Lors d’une audience à huis clos devant la chambre de l’instruction, Majdi Nema, ancien porte-parole du groupe Jaysh al-Islam (Armée de l’Islam, JAI), a contesté sa mise en examen, en mettant en cause le principe de compétence universelle de la justice française. La cour rendra sa décision le 4 avril.

Selon la Fédération internationale des droits de l’Homme (FIDH), qui a porté plainte à Paris contre JAI, ce mouvement islamiste d’obédience salafiste formé au début de la guerre civile pour combattre le régime de Bachar al-Assad a fait " régner la terreur " au sein de la population civile de la région de la Ghouta orientale qu’il contrôlait avec d’autres factions rebelles, en pratiquant torture, enlèvements ou recrutement d’enfants-soldats.

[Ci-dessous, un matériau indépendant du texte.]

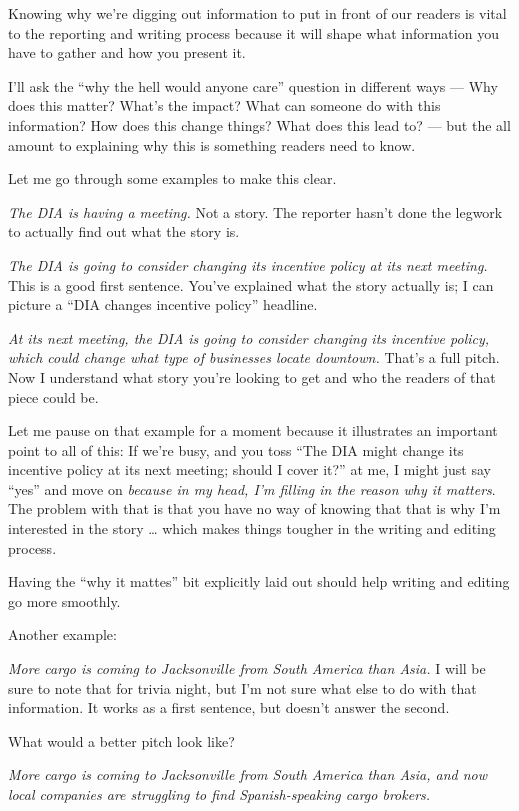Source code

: \documentclass[
  11pt,
  american,
  letterpaperpaper,
  extrafontsizes,onecolumn,openright
  ]{memoir}
\begin{document}
Knowing why we're digging out information to put in front of our readers is vital to the reporting and writing process because it will shape what information you have to gather and how you present it.

I'll ask the \enquote{why the hell would anyone care} question in different ways --- Why does this matter? What's the impact? What can someone do with this information? How does this change things? What does this lead to? --- but the all amount to explaining why this is something readers need to know.

Let me go through some examples to make this clear.

\emph{The DIA is having a meeting.} Not a story. The reporter hasn't done the legwork to actually find out what the story is.

\emph{The DIA is going to consider changing its incentive policy at its next meeting.} This is a good first sentence. You've explained what the story actually is; I can picture a \enquote{DIA changes incentive policy} headline.

\emph{At its next meeting, the DIA is going to consider changing its incentive policy, which could change what type of businesses locate downtown.} That's a full pitch. Now I understand what story you're looking to get and who the readers of that piece could be.

Let me pause on that example for a moment because it illustrates an important point to all of this: If we're busy, and you toss \enquote{The DIA might change its incentive policy at its next meeting; should I cover it?} at me, I might just say \enquote{yes} and move on \emph{because in my head, I'm filling in the reason why it matters}. The problem with that is that you have no way of knowing that that is why I'm interested in the story \ldots{} which makes things tougher in the writing and editing process.

Having the \enquote{why it mattes} bit explicitly laid out should help writing and editing go more smoothly.

Another example:

\emph{More cargo is coming to Jacksonville from South America than Asia.} I will be sure to note that for trivia night, but I'm not sure what else to do with that information. It works as a first sentence, but doesn't answer the second.

What would a better pitch look like?

\emph{More cargo is coming to Jacksonville from South America than Asia, and now local companies are struggling to find Spanish-speaking cargo brokers.}
\end{document}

La décision de la cour d’appel sera scrutée de près par les observateurs, car la Cour de cassation a récemment estimé que la justice française était incompétente dans l’affaire d’un autre Syrien, ex-soldat du régime de Bachar al-Assad, mis en examen pour complicité de crimes contre l’humanité.

La plus haute juridiction de l’ordre judiciaire français s’est appuyée sur le principe de la " double incrimination " prévu dans la loi du 9 août 2010: les crimes contre l’humanité et les crimes de guerre doivent être reconnus dans le pays d’origine d’un suspect que la France entend poursuivre.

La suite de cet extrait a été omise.